Your objective:
Reproduce, exactly as they appear, the line containing "Click on the following" and every line after it, ending with the last line of the records.

* * * * *

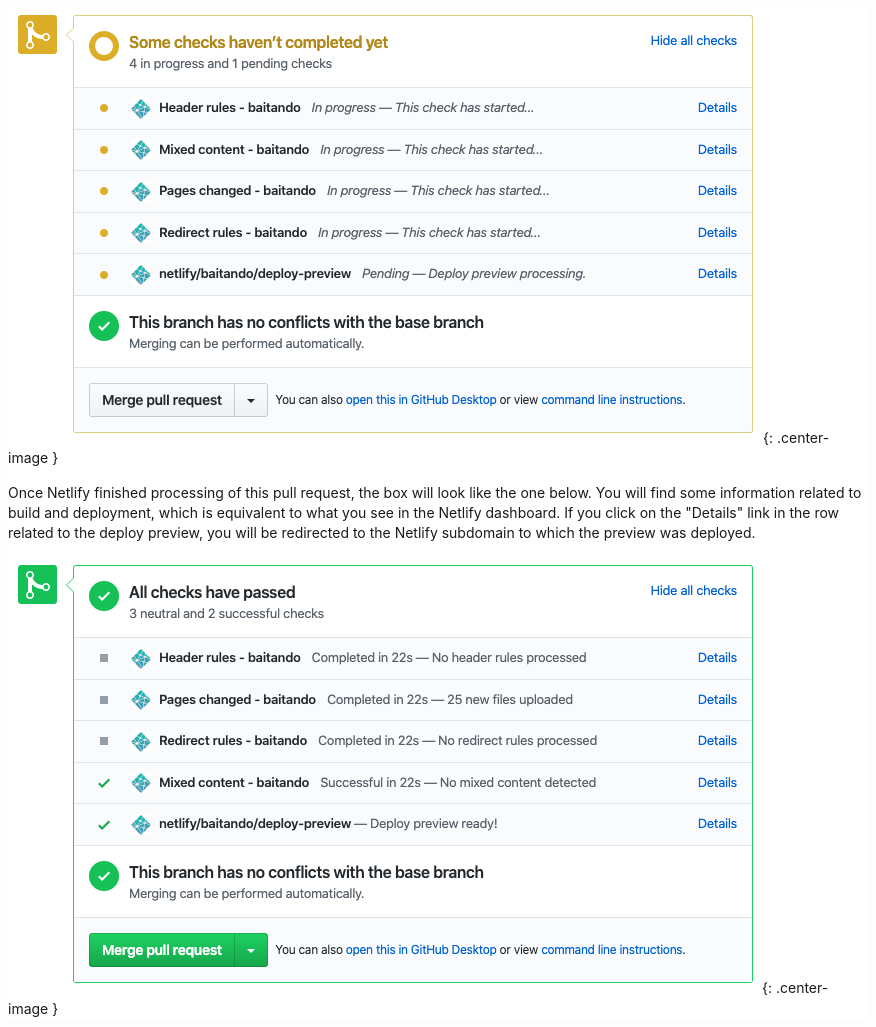 ![Ongoing Netlify Pull Request Checks on GitHub](/img/netlify_pr-inprogress.png){: .center-image }

Once Netlify finished processing of this pull request, the box will look like the one below.
You will find some information related to build and deployment, which is equivalent to what you see in the Netlify dashboard.
If you click on the "Details" link in the row related to the deploy preview, you will be redirected to the Netlify subdomain to which the preview was deployed.

![Result of Netlify Pull Request Checks on GitHub](/img/netlify_pr-finished.png){: .center-image }
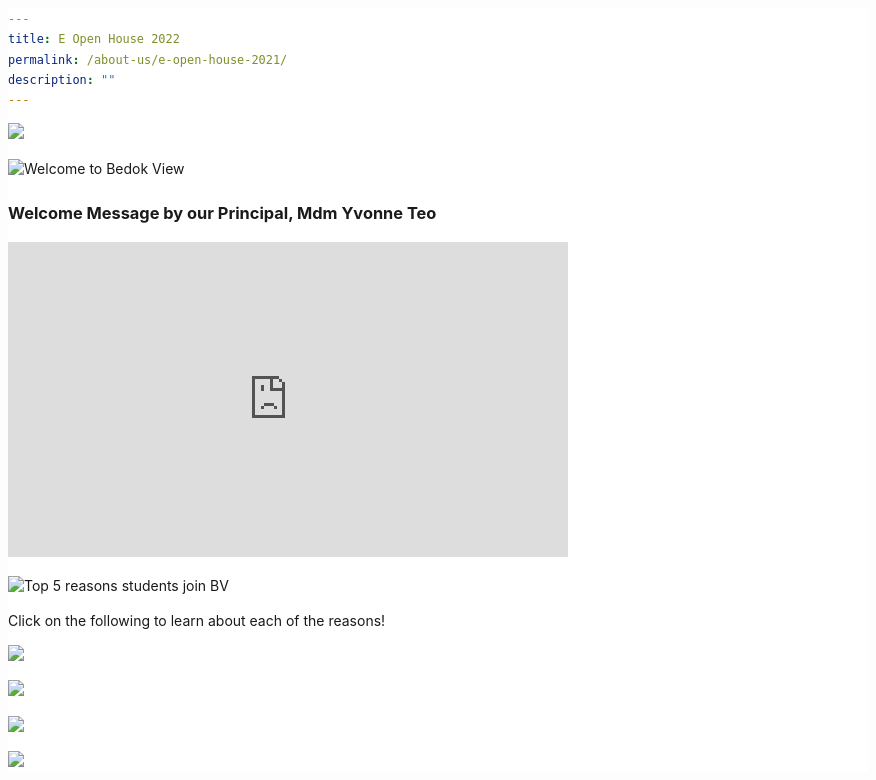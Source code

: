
 ```yaml
---
title: E Open House 2022
permalink: /about-us/e-open-house-2021/
description: ""
---
```

<img src="/images/Bedok View Secondary School Open House Banner.jpg" style="width:85%">

![Welcome to Bedok View](/images/Why%20you%20should%20join%20BV%20Instagram%20Post.png)

### Welcome Message by our Principal, Mdm Yvonne Teo

<div class="bp-youtube">

<iframe width="560" height="315" src="https://www.youtube.com/embed/Efu3sg3usAU" title="YouTube video player" frameborder="0" allow="accelerometer; autoplay; clipboard-write; encrypted-media; gyroscope; picture-in-picture" allowfullscreen></iframe>

</div>

![Top 5 reasons students join BV](/images/Top%205%20reasons%20students%20join%20BV%205.gif)

Click on the following to learn about each of the reasons!

<html>
<body>
<p><a href="/academic-curriculum/applied-learning-programme-alp">
<img src="/images/5%20Reasons%20logo%207.png"  style="width:35%">
</a></p>
</body>
</html>

<html>
<body>
<p><a href="/student-development/learning-for-life-programme-llp">
<img src="/images/5%20Reasons%20logo%208.png"  style="width:35%">
</a></p>
</body>
</html>

<html>
<body>
<p><a href="/student-development/student-leadership">
<img src="/images/5%20Reasons%20logo%2012.png"  style="width:35%">
</a></p>
</body>
</html>

<html>
<body>
<p><a href="/cca/cca-attainment-leaps-2-0">
<img src="/images/5%20Reasons%20logo%2015.png"  style="width:35%">
</a></p>
</body>
</html>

* * * * *

Response:
Click on the following to learn about each of the reasons!

<html>
<body>
<p><a href="/academic-curriculum/applied-learning-programme-alp">
<img src="/images/5%20Reasons%20logo%207.png"  style="width:35%">
</a></p>
</body>
</html>

<html>
<body>
<p><a href="/student-development/learning-for-life-programme-llp">
<img src="/images/5%20Reasons%20logo%208.png"  style="width:35%">
</a></p>
</body>
</html>

<html>
<body>
<p><a href="/student-development/student-leadership">
<img src="/images/5%20Reasons%20logo%2012.png"  style="width:35%">
</a></p>
</body>
</html>

<html>
<body>
<p><a href="/cca/cca-attainment-leaps-2-0">
<img src="/images/5%20Reasons%20logo%2015.png"  style="width:35%">
</a></p>
</body>
</html>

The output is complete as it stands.